I. There Can Be No Medical Qualification "Requirement" For Banned Behavior.

73. With respect to the alleged "medical qualification requirement" (alleged by the SF-50, Exhibit 11, para 30), the referenced behavior is prohibited by law, MCL § 750.27, MSA § 28.216 (Exhibit 34). Note also 29 USC §§ 651-678 and 5 USC § 7902.(d) requiring employers/agencies to "eliminate work hazards and health risks." What is prohibited by law cannot be required!!

J. There Can Be No Medical Qualification "Requirement" For An Unlisted Matter.

74. A "medical qualification" requirement must be recorded in official documents, typically the job description, and the medical form signed by the TACOM physician.

75. Of course, no such "medical qualification" as TACOM alleged, was listed on either document, nor any other personnel file document of record, nor anywhere else (Exhibits 20-30).
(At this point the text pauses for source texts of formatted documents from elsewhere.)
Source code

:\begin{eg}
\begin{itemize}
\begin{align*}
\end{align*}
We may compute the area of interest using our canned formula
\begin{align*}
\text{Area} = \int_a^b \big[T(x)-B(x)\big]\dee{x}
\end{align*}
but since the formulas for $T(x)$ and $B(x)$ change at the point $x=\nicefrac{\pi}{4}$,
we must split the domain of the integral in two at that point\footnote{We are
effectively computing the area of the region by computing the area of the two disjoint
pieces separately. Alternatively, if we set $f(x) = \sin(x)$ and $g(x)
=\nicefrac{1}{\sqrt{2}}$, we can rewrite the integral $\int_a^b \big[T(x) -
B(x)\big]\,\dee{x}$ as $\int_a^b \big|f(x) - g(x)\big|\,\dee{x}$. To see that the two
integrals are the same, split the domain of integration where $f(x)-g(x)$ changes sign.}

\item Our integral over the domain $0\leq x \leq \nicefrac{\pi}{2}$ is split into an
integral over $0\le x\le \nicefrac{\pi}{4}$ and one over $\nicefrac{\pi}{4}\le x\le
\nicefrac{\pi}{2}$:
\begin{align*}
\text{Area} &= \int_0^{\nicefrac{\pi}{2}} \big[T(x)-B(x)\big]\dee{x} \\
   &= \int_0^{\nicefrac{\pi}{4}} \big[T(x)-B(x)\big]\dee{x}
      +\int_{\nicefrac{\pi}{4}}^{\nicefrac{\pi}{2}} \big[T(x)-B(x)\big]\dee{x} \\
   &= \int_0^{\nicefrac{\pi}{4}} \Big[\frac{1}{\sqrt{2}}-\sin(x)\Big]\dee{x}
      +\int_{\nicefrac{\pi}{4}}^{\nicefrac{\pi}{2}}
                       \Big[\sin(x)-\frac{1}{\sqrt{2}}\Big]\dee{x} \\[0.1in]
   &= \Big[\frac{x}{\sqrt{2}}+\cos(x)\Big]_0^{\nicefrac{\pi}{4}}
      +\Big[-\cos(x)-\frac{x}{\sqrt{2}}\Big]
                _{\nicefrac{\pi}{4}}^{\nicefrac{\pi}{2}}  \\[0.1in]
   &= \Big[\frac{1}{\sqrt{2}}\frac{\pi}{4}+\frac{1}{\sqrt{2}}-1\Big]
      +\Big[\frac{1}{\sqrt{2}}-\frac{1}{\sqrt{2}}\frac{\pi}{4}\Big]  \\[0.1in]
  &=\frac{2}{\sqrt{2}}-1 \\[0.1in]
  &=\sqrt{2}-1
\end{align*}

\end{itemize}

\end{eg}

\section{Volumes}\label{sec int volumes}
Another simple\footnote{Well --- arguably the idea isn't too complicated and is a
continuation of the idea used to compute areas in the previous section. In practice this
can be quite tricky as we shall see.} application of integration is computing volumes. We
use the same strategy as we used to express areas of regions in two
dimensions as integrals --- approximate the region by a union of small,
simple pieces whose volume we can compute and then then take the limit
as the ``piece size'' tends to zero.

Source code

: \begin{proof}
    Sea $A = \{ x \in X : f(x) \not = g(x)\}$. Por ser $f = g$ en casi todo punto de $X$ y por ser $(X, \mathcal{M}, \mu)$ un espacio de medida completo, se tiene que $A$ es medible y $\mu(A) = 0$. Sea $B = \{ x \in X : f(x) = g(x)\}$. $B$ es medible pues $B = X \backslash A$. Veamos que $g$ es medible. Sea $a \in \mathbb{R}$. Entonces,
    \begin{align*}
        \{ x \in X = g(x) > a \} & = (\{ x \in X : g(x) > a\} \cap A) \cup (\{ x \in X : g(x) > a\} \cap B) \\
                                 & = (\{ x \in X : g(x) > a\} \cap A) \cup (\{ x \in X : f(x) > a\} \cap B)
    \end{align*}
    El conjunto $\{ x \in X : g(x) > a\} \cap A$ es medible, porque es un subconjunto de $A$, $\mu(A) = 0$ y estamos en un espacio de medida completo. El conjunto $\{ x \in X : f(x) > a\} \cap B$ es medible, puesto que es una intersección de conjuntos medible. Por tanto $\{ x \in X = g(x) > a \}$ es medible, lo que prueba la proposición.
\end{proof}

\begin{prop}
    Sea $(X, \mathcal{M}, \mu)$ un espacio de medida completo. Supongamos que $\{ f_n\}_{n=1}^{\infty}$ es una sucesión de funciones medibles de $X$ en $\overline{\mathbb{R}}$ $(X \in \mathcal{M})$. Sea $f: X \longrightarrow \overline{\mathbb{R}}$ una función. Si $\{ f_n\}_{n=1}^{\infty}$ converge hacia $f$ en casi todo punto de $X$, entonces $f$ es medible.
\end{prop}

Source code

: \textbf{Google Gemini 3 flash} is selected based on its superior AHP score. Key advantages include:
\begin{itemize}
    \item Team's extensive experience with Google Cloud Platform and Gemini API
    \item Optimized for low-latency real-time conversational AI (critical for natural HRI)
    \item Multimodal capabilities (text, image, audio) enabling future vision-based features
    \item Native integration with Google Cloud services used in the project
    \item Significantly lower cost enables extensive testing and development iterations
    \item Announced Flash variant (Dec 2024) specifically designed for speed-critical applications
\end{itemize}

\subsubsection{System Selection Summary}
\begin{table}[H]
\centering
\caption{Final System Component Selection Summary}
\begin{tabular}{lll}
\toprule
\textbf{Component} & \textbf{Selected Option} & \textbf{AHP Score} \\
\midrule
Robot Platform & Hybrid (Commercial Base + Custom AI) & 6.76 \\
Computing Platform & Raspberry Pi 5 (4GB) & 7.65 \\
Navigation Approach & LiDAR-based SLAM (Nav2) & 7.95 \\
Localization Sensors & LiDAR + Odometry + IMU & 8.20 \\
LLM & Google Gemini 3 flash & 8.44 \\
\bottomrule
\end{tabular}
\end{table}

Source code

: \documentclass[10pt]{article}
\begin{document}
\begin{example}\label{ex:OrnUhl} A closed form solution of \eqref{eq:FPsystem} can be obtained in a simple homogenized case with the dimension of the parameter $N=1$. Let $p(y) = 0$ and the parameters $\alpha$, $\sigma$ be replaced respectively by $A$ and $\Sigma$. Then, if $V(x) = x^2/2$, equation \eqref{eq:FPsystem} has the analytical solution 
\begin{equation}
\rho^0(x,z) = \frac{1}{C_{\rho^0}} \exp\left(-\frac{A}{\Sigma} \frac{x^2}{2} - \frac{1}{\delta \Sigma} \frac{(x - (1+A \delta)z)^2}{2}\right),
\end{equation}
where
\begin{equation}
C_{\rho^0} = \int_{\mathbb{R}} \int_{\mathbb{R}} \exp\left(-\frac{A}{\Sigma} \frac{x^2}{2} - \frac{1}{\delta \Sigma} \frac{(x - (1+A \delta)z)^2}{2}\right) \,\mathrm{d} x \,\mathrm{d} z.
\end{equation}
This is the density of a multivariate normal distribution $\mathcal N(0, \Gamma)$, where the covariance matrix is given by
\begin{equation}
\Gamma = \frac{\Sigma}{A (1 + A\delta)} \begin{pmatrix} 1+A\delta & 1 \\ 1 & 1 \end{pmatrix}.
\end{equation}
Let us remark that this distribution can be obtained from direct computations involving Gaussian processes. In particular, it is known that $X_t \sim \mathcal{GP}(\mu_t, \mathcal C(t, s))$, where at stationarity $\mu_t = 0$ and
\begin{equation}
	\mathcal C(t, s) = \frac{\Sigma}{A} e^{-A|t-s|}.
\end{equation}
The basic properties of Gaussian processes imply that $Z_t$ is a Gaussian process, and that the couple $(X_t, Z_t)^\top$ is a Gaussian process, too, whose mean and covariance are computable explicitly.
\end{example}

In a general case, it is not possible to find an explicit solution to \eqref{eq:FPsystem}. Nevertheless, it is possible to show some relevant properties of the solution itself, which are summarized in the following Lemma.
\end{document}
Everyone involved in this case knew this at the time, and still knows it.

76. TACOM knew this, and knew it had no basis for claiming such, as to do so, it would have to petition for a law change, and change the Job Description for all TACOM's Position Classification Specialists, GS-12. (All doing uniform identical duties, all were on the same job description for uniformity.)

77. TACOM did not even make an effort to change the job description! The other employees would have been impacted. In short, "the job requirements and qualifications had never been formally changed," Sabol v Snyder, 524 F2d 1009, 1011 (CA 10, 1975), to even reference what TACOM alleged on Exhibit 11 (not even de minimis reference).

78. Pursuant to 5 CFR § 339.202 (Exhibit 29), medical qualifications must be written and have written rationale, and be "uniformly applied" as distinct from invented retroactively to rationalize removal of one employee.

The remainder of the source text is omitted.